Les travailleurs étrangers représentent une mine d’or pour les entreprises québécoises en cette période de pénurie de main-d’œuvre, mais leur arrivée peut causer des maux de tête à certains employeurs.

C’est le cas d’Andrée-Anne Gagné directrice des opérations chez Sani-Eco, un centre de tri de Granby qui a vu deux de ses trois employés mexicains fuir en pleine nuit moins d’un mois après leur arrivée au Québec. .

Insatisfaits que l’employeur retienne 30% de leur salaire à la source pour couvrir les frais de leur logement et les dépenses quotidiennes, ils seraient partis dans une autre province, espérant trouver de meilleures conditions.

Selon l’avocat spécialisé en immigration de travail Simon Carrier, ils n’auront d’autre choix que de travailler dans l’illégalité. Leur visa leur permet de travailler uniquement pour l’employeur originaire du pays.

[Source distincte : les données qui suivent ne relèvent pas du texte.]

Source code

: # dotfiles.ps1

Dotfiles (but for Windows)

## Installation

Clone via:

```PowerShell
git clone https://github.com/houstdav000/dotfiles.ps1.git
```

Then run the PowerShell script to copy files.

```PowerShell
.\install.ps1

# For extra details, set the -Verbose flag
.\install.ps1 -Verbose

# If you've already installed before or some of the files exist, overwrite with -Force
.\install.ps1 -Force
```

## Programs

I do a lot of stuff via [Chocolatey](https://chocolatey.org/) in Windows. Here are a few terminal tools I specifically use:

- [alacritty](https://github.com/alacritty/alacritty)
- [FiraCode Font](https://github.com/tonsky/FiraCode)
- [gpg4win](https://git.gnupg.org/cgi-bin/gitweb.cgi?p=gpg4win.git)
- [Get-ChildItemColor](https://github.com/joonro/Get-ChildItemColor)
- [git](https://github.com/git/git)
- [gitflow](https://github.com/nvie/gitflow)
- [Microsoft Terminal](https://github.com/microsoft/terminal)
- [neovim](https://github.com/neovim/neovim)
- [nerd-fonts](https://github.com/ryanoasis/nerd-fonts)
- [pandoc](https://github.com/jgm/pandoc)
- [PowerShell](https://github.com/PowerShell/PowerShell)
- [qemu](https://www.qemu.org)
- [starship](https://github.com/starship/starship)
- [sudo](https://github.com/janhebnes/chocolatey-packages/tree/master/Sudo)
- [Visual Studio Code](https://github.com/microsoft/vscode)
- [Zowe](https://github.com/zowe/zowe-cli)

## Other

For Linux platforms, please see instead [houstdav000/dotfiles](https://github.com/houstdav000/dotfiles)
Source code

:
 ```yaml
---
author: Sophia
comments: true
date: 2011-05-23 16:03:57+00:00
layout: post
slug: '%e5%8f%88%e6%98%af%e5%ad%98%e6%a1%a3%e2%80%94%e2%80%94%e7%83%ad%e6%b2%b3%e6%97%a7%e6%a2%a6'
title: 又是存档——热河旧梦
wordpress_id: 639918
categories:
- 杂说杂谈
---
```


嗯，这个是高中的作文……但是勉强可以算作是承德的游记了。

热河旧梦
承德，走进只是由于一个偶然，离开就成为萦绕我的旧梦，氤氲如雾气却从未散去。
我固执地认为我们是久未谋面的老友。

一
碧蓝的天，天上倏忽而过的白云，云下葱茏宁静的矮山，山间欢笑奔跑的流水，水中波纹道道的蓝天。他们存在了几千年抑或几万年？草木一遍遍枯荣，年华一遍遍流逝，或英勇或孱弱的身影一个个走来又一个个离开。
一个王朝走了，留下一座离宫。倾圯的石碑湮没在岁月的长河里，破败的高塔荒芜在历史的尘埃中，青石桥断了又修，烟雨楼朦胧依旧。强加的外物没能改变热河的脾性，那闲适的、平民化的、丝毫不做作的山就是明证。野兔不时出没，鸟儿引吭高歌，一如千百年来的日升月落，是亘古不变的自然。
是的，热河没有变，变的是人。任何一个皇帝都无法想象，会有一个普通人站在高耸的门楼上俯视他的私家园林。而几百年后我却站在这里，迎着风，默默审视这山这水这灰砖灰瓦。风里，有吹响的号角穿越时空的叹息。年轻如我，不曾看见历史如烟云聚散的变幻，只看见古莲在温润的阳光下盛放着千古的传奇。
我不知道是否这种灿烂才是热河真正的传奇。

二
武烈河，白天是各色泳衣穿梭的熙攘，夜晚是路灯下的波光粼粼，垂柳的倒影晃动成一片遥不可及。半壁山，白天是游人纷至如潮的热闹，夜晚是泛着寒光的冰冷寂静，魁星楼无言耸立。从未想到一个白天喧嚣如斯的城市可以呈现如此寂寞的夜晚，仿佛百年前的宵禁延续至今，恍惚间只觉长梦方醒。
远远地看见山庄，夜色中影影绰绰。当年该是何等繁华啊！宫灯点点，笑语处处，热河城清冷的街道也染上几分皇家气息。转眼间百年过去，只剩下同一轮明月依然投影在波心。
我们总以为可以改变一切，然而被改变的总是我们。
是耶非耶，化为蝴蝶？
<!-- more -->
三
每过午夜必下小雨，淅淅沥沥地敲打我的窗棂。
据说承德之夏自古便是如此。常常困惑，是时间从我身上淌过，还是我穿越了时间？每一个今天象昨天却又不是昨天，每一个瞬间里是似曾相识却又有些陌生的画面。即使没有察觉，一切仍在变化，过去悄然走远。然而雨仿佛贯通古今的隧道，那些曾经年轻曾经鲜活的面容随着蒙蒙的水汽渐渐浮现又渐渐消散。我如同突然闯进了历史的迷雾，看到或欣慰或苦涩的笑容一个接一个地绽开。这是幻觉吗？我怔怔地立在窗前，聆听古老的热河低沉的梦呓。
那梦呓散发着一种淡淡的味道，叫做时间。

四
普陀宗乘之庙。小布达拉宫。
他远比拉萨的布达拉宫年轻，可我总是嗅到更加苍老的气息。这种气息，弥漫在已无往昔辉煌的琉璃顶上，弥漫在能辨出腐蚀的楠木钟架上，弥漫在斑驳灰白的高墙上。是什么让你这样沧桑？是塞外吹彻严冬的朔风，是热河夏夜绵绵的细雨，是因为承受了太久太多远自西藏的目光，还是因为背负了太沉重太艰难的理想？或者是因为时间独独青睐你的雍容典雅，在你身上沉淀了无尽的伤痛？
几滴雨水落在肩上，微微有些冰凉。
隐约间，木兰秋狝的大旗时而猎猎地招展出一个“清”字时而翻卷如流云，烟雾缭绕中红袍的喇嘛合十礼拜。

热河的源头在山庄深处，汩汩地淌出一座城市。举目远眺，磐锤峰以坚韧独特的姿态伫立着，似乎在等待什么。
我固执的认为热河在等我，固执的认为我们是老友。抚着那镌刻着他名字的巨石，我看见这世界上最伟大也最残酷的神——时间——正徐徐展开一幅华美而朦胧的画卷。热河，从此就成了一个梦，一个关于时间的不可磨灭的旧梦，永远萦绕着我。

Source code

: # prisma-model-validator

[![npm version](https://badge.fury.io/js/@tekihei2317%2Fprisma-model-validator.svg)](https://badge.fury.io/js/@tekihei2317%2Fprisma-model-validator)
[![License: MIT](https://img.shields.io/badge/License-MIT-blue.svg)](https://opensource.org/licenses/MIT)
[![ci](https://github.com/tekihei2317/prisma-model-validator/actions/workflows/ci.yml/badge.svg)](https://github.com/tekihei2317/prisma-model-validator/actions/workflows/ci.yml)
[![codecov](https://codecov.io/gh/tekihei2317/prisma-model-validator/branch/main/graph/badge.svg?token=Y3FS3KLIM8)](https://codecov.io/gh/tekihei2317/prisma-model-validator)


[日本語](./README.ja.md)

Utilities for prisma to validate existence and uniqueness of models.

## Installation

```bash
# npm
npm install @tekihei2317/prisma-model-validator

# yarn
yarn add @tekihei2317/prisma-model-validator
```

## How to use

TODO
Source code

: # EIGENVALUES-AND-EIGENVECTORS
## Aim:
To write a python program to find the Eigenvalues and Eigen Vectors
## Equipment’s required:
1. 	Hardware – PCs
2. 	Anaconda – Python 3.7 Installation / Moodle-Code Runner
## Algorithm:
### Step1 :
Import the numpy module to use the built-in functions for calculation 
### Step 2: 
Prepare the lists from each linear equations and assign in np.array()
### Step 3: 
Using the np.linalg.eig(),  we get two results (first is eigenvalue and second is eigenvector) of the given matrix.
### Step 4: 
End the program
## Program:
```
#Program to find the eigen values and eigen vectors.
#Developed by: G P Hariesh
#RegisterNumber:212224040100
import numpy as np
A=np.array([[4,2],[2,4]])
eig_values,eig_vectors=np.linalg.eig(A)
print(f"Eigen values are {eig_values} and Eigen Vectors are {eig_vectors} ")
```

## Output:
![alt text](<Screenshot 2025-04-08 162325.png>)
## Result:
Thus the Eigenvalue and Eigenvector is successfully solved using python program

Le fabricant d’équipement environnemental Durabac, également de Granby, emploie plus d’une vingtaine de travailleurs colombiens.

Récemment, trois d’entre eux, qui ont dû être renvoyés dans leur pays d’origine pour cause d’absentéisme, ont déserté leur logement. Ils se sont depuis installés dans la région de Toronto.

Le PDG de Durabac, Patrick Charbonneau, embauche depuis quatre ans des travailleurs d’origine colombienne et n’a que de bons mots pour leur contribution à la croissance de son entreprise.

En raison de la pénurie de main-d’œuvre, Durabac et Sani-Éco ne cesseront de recourir à la main-d’œuvre étrangère et se préparent même à en accueillir de nouveaux au cours des prochains mois.